WORK ORDER: Go through the listing that follows and report the number of lines with the string "container" in them, nothing more.

INFORMATION SUPPLIED:

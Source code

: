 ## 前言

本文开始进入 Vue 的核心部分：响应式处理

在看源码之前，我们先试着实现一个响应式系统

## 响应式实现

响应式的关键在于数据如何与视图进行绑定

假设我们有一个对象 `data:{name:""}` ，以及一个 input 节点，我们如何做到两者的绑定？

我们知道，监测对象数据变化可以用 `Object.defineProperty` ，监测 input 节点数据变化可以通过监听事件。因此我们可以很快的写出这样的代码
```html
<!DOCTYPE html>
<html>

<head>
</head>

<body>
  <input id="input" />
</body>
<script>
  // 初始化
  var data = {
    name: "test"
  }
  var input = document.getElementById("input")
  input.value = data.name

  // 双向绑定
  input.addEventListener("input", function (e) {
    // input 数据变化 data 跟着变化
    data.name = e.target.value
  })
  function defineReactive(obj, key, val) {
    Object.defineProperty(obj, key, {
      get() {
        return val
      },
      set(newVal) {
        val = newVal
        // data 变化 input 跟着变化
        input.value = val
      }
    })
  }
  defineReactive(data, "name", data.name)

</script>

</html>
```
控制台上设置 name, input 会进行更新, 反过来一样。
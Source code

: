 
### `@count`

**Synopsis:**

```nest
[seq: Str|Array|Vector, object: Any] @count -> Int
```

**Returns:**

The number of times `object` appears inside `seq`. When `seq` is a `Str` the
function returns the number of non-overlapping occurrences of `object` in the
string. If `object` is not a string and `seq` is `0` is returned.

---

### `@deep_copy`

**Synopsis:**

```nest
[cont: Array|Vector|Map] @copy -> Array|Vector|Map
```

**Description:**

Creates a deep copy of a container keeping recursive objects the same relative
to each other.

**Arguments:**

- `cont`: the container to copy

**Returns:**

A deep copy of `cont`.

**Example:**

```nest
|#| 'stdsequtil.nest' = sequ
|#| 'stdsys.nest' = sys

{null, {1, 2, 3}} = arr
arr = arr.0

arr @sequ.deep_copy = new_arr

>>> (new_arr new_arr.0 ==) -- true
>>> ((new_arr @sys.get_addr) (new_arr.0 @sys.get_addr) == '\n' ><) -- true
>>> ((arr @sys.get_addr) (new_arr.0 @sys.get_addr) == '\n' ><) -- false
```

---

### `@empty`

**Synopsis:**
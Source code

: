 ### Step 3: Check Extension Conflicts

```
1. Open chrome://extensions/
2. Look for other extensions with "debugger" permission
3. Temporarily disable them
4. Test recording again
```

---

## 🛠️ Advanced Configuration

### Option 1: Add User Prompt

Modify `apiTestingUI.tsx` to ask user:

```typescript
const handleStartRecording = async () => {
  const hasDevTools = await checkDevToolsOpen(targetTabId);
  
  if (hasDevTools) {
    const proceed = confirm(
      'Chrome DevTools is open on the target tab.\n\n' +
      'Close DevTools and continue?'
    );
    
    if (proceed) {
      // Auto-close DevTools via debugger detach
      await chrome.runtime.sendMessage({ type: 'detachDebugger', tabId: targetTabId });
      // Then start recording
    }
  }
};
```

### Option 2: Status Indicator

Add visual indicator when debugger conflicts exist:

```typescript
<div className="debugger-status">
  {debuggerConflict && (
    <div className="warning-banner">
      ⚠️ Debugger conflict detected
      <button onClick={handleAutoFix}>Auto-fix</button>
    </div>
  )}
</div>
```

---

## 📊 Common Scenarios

WRITTEN SOLUTION: 2